- [DIRECTIONS FOR THIS TASK] The entries below are to be transcribed in full, without their images.

(Saved entries)
########################################

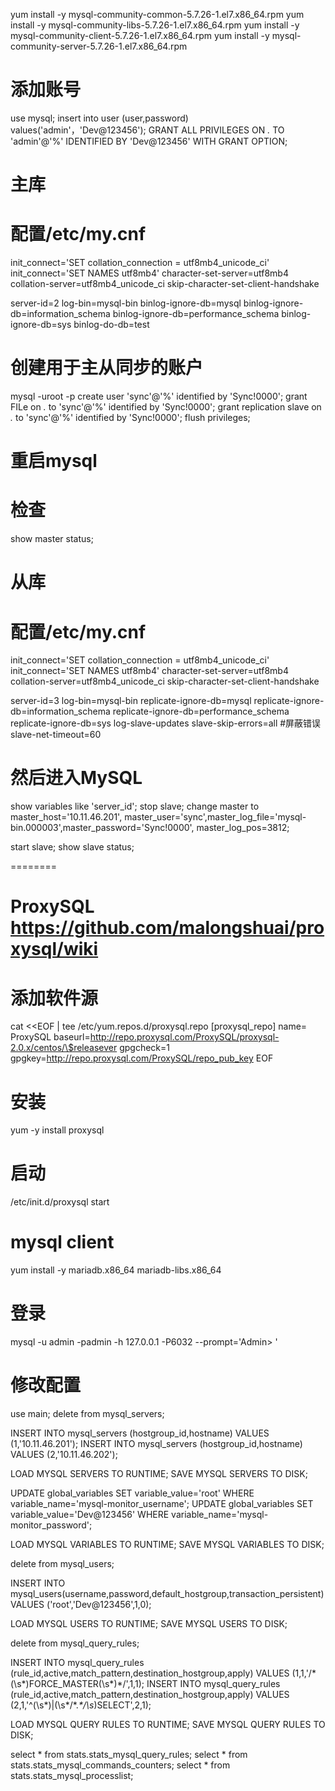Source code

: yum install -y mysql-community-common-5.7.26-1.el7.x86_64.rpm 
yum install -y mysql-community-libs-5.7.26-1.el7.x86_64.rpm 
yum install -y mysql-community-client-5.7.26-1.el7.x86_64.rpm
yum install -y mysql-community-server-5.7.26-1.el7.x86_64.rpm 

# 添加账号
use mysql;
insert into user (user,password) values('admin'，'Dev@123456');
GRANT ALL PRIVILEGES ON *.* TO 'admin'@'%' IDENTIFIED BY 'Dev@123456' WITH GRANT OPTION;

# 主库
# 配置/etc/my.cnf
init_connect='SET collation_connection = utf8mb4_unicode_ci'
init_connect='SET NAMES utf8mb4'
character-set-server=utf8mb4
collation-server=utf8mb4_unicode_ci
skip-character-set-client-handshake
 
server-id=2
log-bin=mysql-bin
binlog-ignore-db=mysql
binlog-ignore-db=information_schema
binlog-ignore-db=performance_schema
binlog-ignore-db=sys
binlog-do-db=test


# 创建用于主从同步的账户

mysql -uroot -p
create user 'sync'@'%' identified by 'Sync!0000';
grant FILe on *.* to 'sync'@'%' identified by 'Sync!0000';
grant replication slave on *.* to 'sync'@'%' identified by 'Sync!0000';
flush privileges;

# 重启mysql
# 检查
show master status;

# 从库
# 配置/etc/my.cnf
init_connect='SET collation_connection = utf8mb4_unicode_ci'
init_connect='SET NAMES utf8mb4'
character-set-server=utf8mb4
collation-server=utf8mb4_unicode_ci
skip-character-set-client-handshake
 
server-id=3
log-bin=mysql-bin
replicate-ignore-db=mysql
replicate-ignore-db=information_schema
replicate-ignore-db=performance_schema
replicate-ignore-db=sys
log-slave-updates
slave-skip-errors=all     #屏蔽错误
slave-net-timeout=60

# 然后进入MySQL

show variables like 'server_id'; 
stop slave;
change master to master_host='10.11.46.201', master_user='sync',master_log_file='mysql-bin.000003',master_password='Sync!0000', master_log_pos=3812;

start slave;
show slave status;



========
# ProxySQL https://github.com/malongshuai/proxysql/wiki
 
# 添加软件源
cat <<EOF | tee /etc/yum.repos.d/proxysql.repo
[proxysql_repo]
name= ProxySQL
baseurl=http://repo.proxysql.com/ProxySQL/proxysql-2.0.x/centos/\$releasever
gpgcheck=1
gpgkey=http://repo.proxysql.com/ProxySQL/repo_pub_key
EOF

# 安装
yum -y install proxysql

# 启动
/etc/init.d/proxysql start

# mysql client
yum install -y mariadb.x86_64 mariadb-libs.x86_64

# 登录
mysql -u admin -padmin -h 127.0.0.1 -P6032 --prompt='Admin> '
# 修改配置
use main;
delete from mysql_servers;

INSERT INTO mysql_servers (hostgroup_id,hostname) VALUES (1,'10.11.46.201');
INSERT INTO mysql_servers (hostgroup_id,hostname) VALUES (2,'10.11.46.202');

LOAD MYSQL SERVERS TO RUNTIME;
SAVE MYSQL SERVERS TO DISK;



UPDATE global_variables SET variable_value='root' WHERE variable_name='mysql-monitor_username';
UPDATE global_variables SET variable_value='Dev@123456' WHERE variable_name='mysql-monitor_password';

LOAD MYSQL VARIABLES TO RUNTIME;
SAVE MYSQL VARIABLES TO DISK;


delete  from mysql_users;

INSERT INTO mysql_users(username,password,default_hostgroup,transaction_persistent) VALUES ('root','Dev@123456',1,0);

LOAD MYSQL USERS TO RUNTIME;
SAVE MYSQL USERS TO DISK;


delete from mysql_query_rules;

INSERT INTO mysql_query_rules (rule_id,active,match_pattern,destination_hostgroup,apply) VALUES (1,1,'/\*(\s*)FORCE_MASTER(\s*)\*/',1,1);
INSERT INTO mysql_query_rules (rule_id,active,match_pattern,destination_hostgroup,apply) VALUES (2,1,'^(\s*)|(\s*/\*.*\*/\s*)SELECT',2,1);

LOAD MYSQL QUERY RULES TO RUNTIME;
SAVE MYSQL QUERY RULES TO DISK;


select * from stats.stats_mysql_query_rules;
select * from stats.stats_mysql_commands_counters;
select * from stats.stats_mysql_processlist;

########################################

- [OUTPUT BELOW]
Source code

: yum install -y mysql-community-common-5.7.26-1.el7.x86_64.rpm 
yum install -y mysql-community-libs-5.7.26-1.el7.x86_64.rpm 
yum install -y mysql-community-client-5.7.26-1.el7.x86_64.rpm
yum install -y mysql-community-server-5.7.26-1.el7.x86_64.rpm 

# 添加账号
use mysql;
insert into user (user,password) values('admin'，'Dev@123456');
GRANT ALL PRIVILEGES ON *.* TO 'admin'@'%' IDENTIFIED BY 'Dev@123456' WITH GRANT OPTION;

# 主库
# 配置/etc/my.cnf
init_connect='SET collation_connection = utf8mb4_unicode_ci'
init_connect='SET NAMES utf8mb4'
character-set-server=utf8mb4
collation-server=utf8mb4_unicode_ci
skip-character-set-client-handshake
 
server-id=2
log-bin=mysql-bin
binlog-ignore-db=mysql
binlog-ignore-db=information_schema
binlog-ignore-db=performance_schema
binlog-ignore-db=sys
binlog-do-db=test


# 创建用于主从同步的账户

mysql -uroot -p
create user 'sync'@'%' identified by 'Sync!0000';
grant FILe on *.* to 'sync'@'%' identified by 'Sync!0000';
grant replication slave on *.* to 'sync'@'%' identified by 'Sync!0000';
flush privileges;

# 重启mysql
# 检查
show master status;

# 从库
# 配置/etc/my.cnf
init_connect='SET collation_connection = utf8mb4_unicode_ci'
init_connect='SET NAMES utf8mb4'
character-set-server=utf8mb4
collation-server=utf8mb4_unicode_ci
skip-character-set-client-handshake
 
server-id=3
log-bin=mysql-bin
replicate-ignore-db=mysql
replicate-ignore-db=information_schema
replicate-ignore-db=performance_schema
replicate-ignore-db=sys
log-slave-updates
slave-skip-errors=all     #屏蔽错误
slave-net-timeout=60

# 然后进入MySQL

show variables like 'server_id'; 
stop slave;
change master to master_host='10.11.46.201', master_user='sync',master_log_file='mysql-bin.000003',master_password='Sync!0000', master_log_pos=3812;

start slave;
show slave status;



========
# ProxySQL https://github.com/malongshuai/proxysql/wiki
 
# 添加软件源
cat <<EOF | tee /etc/yum.repos.d/proxysql.repo
[proxysql_repo]
name= ProxySQL
baseurl=http://repo.proxysql.com/ProxySQL/proxysql-2.0.x/centos/\$releasever
gpgcheck=1
gpgkey=http://repo.proxysql.com/ProxySQL/repo_pub_key
EOF

# 安装
yum -y install proxysql

# 启动
/etc/init.d/proxysql start

# mysql client
yum install -y mariadb.x86_64 mariadb-libs.x86_64

# 登录
mysql -u admin -padmin -h 127.0.0.1 -P6032 --prompt='Admin> '
# 修改配置
use main;
delete from mysql_servers;

INSERT INTO mysql_servers (hostgroup_id,hostname) VALUES (1,'10.11.46.201');
INSERT INTO mysql_servers (hostgroup_id,hostname) VALUES (2,'10.11.46.202');

LOAD MYSQL SERVERS TO RUNTIME;
SAVE MYSQL SERVERS TO DISK;



UPDATE global_variables SET variable_value='root' WHERE variable_name='mysql-monitor_username';
UPDATE global_variables SET variable_value='Dev@123456' WHERE variable_name='mysql-monitor_password';

LOAD MYSQL VARIABLES TO RUNTIME;
SAVE MYSQL VARIABLES TO DISK;


delete  from mysql_users;

INSERT INTO mysql_users(username,password,default_hostgroup,transaction_persistent) VALUES ('root','Dev@123456',1,0);

LOAD MYSQL USERS TO RUNTIME;
SAVE MYSQL USERS TO DISK;


delete from mysql_query_rules;

INSERT INTO mysql_query_rules (rule_id,active,match_pattern,destination_hostgroup,apply) VALUES (1,1,'/\*(\s*)FORCE_MASTER(\s*)\*/',1,1);
INSERT INTO mysql_query_rules (rule_id,active,match_pattern,destination_hostgroup,apply) VALUES (2,1,'^(\s*)|(\s*/\*.*\*/\s*)SELECT',2,1);

LOAD MYSQL QUERY RULES TO RUNTIME;
SAVE MYSQL QUERY RULES TO DISK;


select * from stats.stats_mysql_query_rules;
select * from stats.stats_mysql_commands_counters;
select * from stats.stats_mysql_processlist;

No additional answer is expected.